EC slashes European growth forecasts
The European Commission has cut its forecasts for economic growth across the continent's major economies, even before taking into account the potential for further drags from Brexit and a China slowdown.
The EC on Thursday cut its 2019 gross domestic product growth estimate for the European Union to 1.5% in 2019 and 1.7% in 2020 from autumn forecasts of 1.9% and 1.8% respectively.
Italy's growth forecast was slashed to just 0.2% for the current year, the slowest across the region's members, with Germany in second-bottom place with growth of 1.1%. The UK and France are both expected to grow 1.3%.
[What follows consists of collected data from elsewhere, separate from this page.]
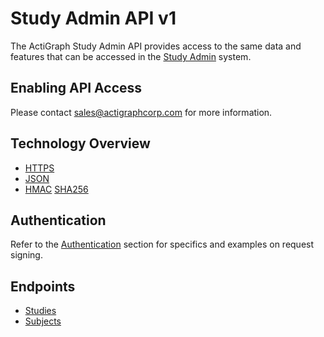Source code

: Study Admin API v1
===============

The ActiGraph Study Admin API provides access to the same data and features that can be accessed in the [Study Admin](http://studyadmin.actigraphcorp.com) system.

Enabling API Access
-------------------
Please contact [sales@actigraphcorp.com](mailto:sales@actigraphcorp.com) for more information.

Technology Overview
-------------------
 * [HTTPS](http://tools.ietf.org/html/rfc2818)
 * [JSON](http://tools.ietf.org/html/rfc4627)
 * [HMAC](http://tools.ietf.org/html/rfc2104) [SHA256](http://tools.ietf.org/html/rfc4634)

Authentication
--------------
Refer to the [Authentication](sections/authentication.md) section for specifics and examples on request signing.

Endpoints
---------
 * [Studies](sections/studies.md)
 * [Subjects](sections/subjects.md)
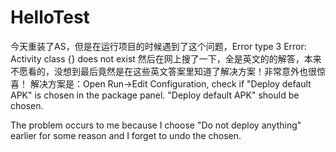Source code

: # HelloTest
今天重装了AS，但是在运行项目的时候遇到了这个问题，Error type 3 Error: Activity class {} does not exist
然后在网上搜了一下，全是英文的的解答，本来不愿看的，没想到最后竟然是在这些英文答案里知道了解决方案！非常意外也很惊喜！
解决方案是：Open Run->Edit Configuration, check if "Deploy default APK" is chosen in the package panel. "Deploy default APK" should be chosen.

The problem occurs to me because I choose "Do not deploy anything" earlier for some reason and I forget to undo the chosen.
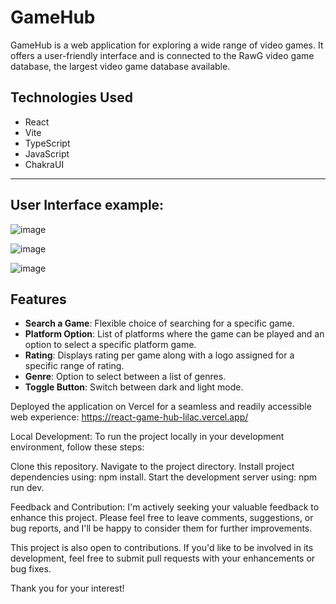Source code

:# GameHub

GameHub is a web application for exploring a wide range of video games. It offers a user-friendly interface and is connected to the RawG video game database, the largest video game database available.

## Technologies Used

- React
- Vite
- TypeScript
- JavaScript
- ChakraUI

---
## User Interface example:

![image](https://github.com/Mayankp11/react-gameHub/assets/100968519/0734a26d-6d9c-4bb9-b76e-98879a681025)

![image](https://github.com/Mayankp11/react-gameHub/assets/100968519/2bc61257-8022-43cd-8dc6-cab4b6f02e98)


![image](https://github.com/Mayankp11/react-gameHub/assets/100968519/7af8bf64-dab9-4e49-ab3b-15d6645b282a)


## Features

- **Search a Game**: Flexible choice of searching for a specific game.
- **Platform Option**: List of platforms where the game can be played and an option to select a specific platform game.
- **Rating**: Displays rating per game along with a logo assigned for a specific range of rating.
- **Genre**: Option to select between a list of genres.
- **Toggle Button**: Switch between dark and light mode.

Deployed the application on Vercel for a seamless and readily accessible web experience: 
https://react-game-hub-lilac.vercel.app/

Local Development:
To run the project locally in your development environment, follow these steps:

Clone this repository.
Navigate to the project directory.
Install project dependencies using: npm install.
Start the development server using:  npm run dev.

Feedback and Contribution:
I'm actively seeking your valuable feedback to enhance this project. Please feel free to leave comments, suggestions, or bug reports, and I'll be happy to consider them for further improvements.

This project is also open to contributions. If you'd like to be involved in its development, feel free to submit pull requests with your enhancements or bug fixes.

Thank you for your interest!
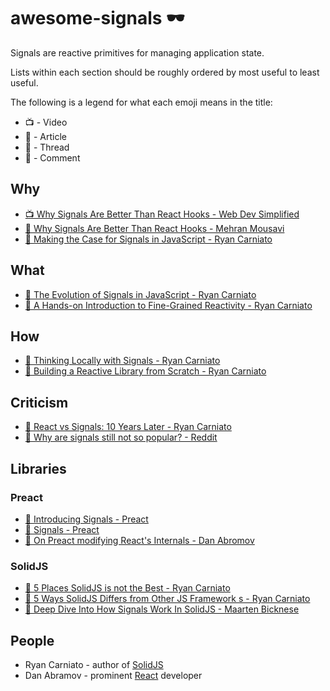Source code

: # awesome-signals 🕶️

Signals are reactive primitives for managing application state.

Lists within each section should be roughly ordered by most useful to least useful.

The following is a legend for what each emoji means in the title:

* 📺 - Video
* 📰 - Article
* 🧵 - Thread
* 💬 - Comment

## Why

* [📺 Why Signals Are Better Than React Hooks - Web Dev Simplified](https://www.youtube.com/watch?v=SO8lBVWF2Y8)
* [📰 Why Signals Are Better Than React Hooks - Mehran Mousavi](https://www.linkedin.com/pulse/why-signals-better-than-react-hooks-mehran-mousavi-eykce/)
* [📰 Making the Case for Signals in JavaScript - Ryan Carniato](https://dev.to/this-is-learning/making-the-case-for-signals-in-javascript-4c7i)

## What

* [📰 The Evolution of Signals in JavaScript - Ryan Carniato](https://dev.to/this-is-learning/the-evolution-of-signals-in-javascript-8ob)
* [📰 A Hands-on Introduction to Fine-Grained Reactivity - Ryan Carniato](https://dev.to/ryansolid/a-hands-on-introduction-to-fine-grained-reactivity-3ndf)

## How

* [📰 Thinking Locally with Signals - Ryan Carniato](https://dev.to/this-is-learning/thinking-locally-with-signals-3b7h)
* [📰 Building a Reactive Library from Scratch - Ryan Carniato](https://dev.to/ryansolid/building-a-reactive-library-from-scratch-1i0p)

## Criticism

* [📰 React vs Signals: 10 Years Later - Ryan Carniato](https://dev.to/this-is-learning/react-vs-signals-10-years-later-3k71)
* [🧵 Why are signals still not so popular? - Reddit](https://www.reddit.com/r/reactjs/comments/14tzwdw/why_are_signals_still_not_so_popular/)

## Libraries

### Preact

* [📰 Introducing Signals - Preact](https://preactjs.com/blog/introducing-signals/)
* [📰 Signals - Preact](https://preactjs.com/guide/v10/signals/)
* [ 💬 On Preact modifying React's Internals - Dan Abromov](https://github.com/facebook/react/issues/26704#issuecomment-1522044060)

### SolidJS

* [📰 5 Places SolidJS is not the Best - Ryan Carniato](https://dev.to/this-is-learning/5-places-solidjs-is-not-the-best-5019)
* [📰 5 Ways SolidJS Differs from Other JS Framework s - Ryan Carniato](https://dev.to/ryansolid/5-ways-solidjs-differs-from-other-js-frameworks-1g63)
* [📰 Deep Dive Into How Signals Work In SolidJS - Maarten Bicknese](https://www.thisdot.co/blog/deep-dive-into-how-signals-work-in-solidjs)

## People

* Ryan Carniato - author of [SolidJS](https://www.solidjs.com/)
* Dan Abramov - prominent [React](https://react.dev/) developer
For the eurozone, the GDP forecast for 2019 was cut to 1.3% from 1.9%, and for 2020 to 1.6% from 1.7%.
After its 2017 peak, Pierre Moscovici, commissioner for economic and financial affairs, said the deceleration of the EU economy is set to continue, with the slowdown set to be more pronounced than expected last autumn "due to global trade uncertainties and domestic factors in our largest economies".
Commissioner Valdis Dombrovskis, in charge of financial stability, financial services and capital markets union, said the forecast was revised downwards, in particular for the largest euro area economies, reflecting "external factors, such as trade tensions and the slowdown in emerging markets, notably in China".
He added: "Concerns about the sovereign-bank loop and debt sustainability are resurfacing in some euro area countries. The possibility of a disruptive Brexit creates additional uncertainty. Being aware of these mounting risks is half of the job. The other half is choosing the right mix of policies, such as facilitating investment, redoubling efforts to carry out structural reforms and pursuing prudent fiscal policies."
Separately, Germany’s DIHK business association hacked down its outlook for 2019 to 0.9%, after forecasting 1.7% in the autumn.
On Thursday morning German published industrial production figures showing a 0.4% decline in December, below the published consensus forecast of a 0.7% increase. IP was 3.9% below its level a year earlier.
Economists said this added to the evidence that the economy may have declined in the fourth quarter.
The gloomier forecasts reflect more pronounced weakness in the region, which stumbled at the end of 2018 as political instability continued to rock Italy, violent protests in France depressed output, and Germany’s car industry struggled to rebound from changes in regulation. Global trade uncertainty and a sharper-than-expected slowdown in China also pose external risks to the economic outlook.